# Task:
Wherever a line in the records contains the word "from", return that line.

Document images with source code:
Start of Block
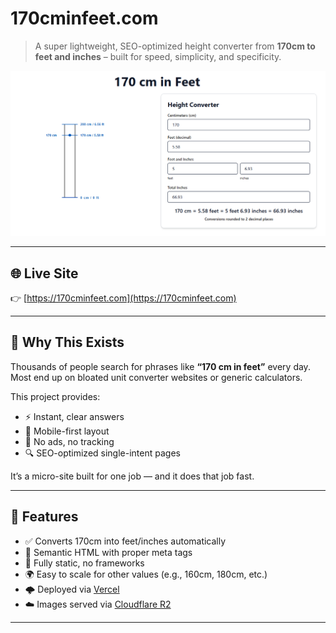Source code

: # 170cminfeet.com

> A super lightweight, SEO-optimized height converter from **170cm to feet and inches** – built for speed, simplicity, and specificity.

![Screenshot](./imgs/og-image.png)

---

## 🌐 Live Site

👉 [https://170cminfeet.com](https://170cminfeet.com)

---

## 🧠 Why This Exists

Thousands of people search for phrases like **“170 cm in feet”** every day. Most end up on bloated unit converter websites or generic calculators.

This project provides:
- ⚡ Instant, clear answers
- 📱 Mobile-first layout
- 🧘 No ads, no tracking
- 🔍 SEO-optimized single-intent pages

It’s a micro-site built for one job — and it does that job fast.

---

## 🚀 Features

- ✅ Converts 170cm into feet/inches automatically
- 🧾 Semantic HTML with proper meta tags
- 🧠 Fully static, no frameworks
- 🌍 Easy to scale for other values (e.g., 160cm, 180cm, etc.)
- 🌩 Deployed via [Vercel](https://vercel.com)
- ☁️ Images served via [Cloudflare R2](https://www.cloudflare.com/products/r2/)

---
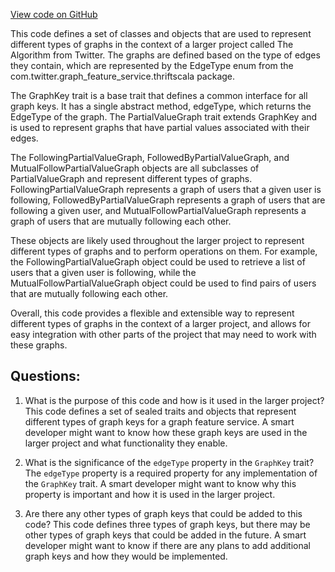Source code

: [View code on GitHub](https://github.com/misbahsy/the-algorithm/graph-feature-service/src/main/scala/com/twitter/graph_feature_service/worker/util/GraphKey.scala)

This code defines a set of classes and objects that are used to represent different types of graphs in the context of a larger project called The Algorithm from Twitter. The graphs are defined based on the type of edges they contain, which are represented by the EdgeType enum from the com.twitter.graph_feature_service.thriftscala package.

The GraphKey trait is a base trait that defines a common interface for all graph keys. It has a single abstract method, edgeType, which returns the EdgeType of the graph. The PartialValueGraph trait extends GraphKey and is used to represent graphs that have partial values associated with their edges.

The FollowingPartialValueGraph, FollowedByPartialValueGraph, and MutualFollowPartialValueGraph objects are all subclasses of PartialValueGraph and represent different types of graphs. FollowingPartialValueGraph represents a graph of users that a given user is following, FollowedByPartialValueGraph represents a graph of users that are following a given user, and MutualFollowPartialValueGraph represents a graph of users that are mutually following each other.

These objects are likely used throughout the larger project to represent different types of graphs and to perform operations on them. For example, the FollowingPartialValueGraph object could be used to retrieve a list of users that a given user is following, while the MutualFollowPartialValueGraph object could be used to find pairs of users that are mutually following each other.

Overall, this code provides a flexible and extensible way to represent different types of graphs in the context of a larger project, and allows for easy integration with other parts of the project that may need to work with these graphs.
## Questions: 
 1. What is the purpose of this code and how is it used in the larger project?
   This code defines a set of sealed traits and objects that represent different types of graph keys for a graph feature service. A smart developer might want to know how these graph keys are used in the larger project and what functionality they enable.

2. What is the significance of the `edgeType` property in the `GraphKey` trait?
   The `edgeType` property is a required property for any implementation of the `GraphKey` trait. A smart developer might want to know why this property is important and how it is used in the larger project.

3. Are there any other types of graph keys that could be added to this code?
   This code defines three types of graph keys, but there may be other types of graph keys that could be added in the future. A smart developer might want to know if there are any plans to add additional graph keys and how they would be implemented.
End of Block
# Answer space:
> A super lightweight, SEO-optimized height converter from **170cm to feet and inches** – built for speed, simplicity, and specificity.
This code defines a set of classes and objects that are used to represent different types of graphs in the context of a larger project called The Algorithm from Twitter. The graphs are defined based on the type of edges they contain, which are represented by the EdgeType enum from the com.twitter.graph_feature_service.thriftscala package.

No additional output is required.